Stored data
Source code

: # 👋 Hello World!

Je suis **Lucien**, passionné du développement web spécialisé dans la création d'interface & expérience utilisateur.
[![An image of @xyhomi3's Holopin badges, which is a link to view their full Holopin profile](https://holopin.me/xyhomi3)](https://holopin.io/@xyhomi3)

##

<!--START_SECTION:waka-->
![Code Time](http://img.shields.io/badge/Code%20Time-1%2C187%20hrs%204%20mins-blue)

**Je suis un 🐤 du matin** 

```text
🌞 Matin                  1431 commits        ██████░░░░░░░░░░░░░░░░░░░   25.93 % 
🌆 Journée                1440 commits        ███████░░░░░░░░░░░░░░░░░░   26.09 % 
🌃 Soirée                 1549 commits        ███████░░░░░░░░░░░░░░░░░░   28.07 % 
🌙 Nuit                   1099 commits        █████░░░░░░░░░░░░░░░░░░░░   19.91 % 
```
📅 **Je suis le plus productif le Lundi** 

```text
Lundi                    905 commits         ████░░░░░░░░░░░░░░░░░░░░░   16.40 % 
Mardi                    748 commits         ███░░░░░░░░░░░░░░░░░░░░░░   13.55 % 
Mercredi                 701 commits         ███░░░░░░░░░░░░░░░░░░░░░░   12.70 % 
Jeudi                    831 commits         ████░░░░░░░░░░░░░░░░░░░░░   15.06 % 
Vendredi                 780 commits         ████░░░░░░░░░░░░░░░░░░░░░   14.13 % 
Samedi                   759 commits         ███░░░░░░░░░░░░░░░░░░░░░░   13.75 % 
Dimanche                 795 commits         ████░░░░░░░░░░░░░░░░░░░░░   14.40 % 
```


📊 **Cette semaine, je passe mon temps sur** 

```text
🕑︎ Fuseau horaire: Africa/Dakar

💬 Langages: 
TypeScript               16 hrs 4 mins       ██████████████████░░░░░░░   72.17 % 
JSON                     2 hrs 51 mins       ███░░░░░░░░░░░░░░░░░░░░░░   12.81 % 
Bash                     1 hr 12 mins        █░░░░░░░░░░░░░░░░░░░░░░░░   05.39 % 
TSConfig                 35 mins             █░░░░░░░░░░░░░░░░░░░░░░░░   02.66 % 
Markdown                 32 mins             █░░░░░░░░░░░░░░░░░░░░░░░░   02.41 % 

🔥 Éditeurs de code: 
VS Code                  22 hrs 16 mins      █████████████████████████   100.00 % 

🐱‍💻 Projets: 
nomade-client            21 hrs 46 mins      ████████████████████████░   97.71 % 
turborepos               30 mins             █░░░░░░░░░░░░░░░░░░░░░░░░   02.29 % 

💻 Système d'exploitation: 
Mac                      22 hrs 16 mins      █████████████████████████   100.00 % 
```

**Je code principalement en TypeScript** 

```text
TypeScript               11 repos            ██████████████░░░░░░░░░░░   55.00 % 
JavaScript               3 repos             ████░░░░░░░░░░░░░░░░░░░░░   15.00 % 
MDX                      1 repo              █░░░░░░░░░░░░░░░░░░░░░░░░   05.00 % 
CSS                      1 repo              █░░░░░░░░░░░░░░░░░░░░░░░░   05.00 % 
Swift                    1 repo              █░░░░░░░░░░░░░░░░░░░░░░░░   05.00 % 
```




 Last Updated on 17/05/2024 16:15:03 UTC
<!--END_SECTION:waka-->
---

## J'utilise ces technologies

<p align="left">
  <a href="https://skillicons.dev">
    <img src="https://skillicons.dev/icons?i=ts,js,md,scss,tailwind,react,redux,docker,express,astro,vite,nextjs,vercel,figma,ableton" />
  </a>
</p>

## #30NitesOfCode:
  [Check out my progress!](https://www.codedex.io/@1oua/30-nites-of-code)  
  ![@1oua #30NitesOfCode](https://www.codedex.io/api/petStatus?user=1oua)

### WORK INSTRUCTION
The response has to match the records above word for word.

### REPLY TO THE EXERCISE
Source code

: # 👋 Hello World!

Je suis **Lucien**, passionné du développement web spécialisé dans la création d'interface & expérience utilisateur.
[![An image of @xyhomi3's Holopin badges, which is a link to view their full Holopin profile](https://holopin.me/xyhomi3)](https://holopin.io/@xyhomi3)

##

<!--START_SECTION:waka-->
![Code Time](http://img.shields.io/badge/Code%20Time-1%2C187%20hrs%204%20mins-blue)

**Je suis un 🐤 du matin** 

```text
🌞 Matin                  1431 commits        ██████░░░░░░░░░░░░░░░░░░░   25.93 % 
🌆 Journée                1440 commits        ███████░░░░░░░░░░░░░░░░░░   26.09 % 
🌃 Soirée                 1549 commits        ███████░░░░░░░░░░░░░░░░░░   28.07 % 
🌙 Nuit                   1099 commits        █████░░░░░░░░░░░░░░░░░░░░   19.91 % 
```
📅 **Je suis le plus productif le Lundi** 

```text
Lundi                    905 commits         ████░░░░░░░░░░░░░░░░░░░░░   16.40 % 
Mardi                    748 commits         ███░░░░░░░░░░░░░░░░░░░░░░   13.55 % 
Mercredi                 701 commits         ███░░░░░░░░░░░░░░░░░░░░░░   12.70 % 
Jeudi                    831 commits         ████░░░░░░░░░░░░░░░░░░░░░   15.06 % 
Vendredi                 780 commits         ████░░░░░░░░░░░░░░░░░░░░░   14.13 % 
Samedi                   759 commits         ███░░░░░░░░░░░░░░░░░░░░░░   13.75 % 
Dimanche                 795 commits         ████░░░░░░░░░░░░░░░░░░░░░   14.40 % 
```


📊 **Cette semaine, je passe mon temps sur** 

```text
🕑︎ Fuseau horaire: Africa/Dakar

💬 Langages: 
TypeScript               16 hrs 4 mins       ██████████████████░░░░░░░   72.17 % 
JSON                     2 hrs 51 mins       ███░░░░░░░░░░░░░░░░░░░░░░   12.81 % 
Bash                     1 hr 12 mins        █░░░░░░░░░░░░░░░░░░░░░░░░   05.39 % 
TSConfig                 35 mins             █░░░░░░░░░░░░░░░░░░░░░░░░   02.66 % 
Markdown                 32 mins             █░░░░░░░░░░░░░░░░░░░░░░░░   02.41 % 

🔥 Éditeurs de code: 
VS Code                  22 hrs 16 mins      █████████████████████████   100.00 % 

🐱‍💻 Projets: 
nomade-client            21 hrs 46 mins      ████████████████████████░   97.71 % 
turborepos               30 mins             █░░░░░░░░░░░░░░░░░░░░░░░░   02.29 % 

💻 Système d'exploitation: 
Mac                      22 hrs 16 mins      █████████████████████████   100.00 % 
```

**Je code principalement en TypeScript** 

```text
TypeScript               11 repos            ██████████████░░░░░░░░░░░   55.00 % 
JavaScript               3 repos             ████░░░░░░░░░░░░░░░░░░░░░   15.00 % 
MDX                      1 repo              █░░░░░░░░░░░░░░░░░░░░░░░░   05.00 % 
CSS                      1 repo              █░░░░░░░░░░░░░░░░░░░░░░░░   05.00 % 
Swift                    1 repo              █░░░░░░░░░░░░░░░░░░░░░░░░   05.00 % 
```




 Last Updated on 17/05/2024 16:15:03 UTC
<!--END_SECTION:waka-->
---

## J'utilise ces technologies

<p align="left">
  <a href="https://skillicons.dev">
    <img src="https://skillicons.dev/icons?i=ts,js,md,scss,tailwind,react,redux,docker,express,astro,vite,nextjs,vercel,figma,ableton" />
  </a>
</p>

## #30NitesOfCode:
  [Check out my progress!](https://www.codedex.io/@1oua/30-nites-of-code)  
  ![@1oua #30NitesOfCode](https://www.codedex.io/api/petStatus?user=1oua)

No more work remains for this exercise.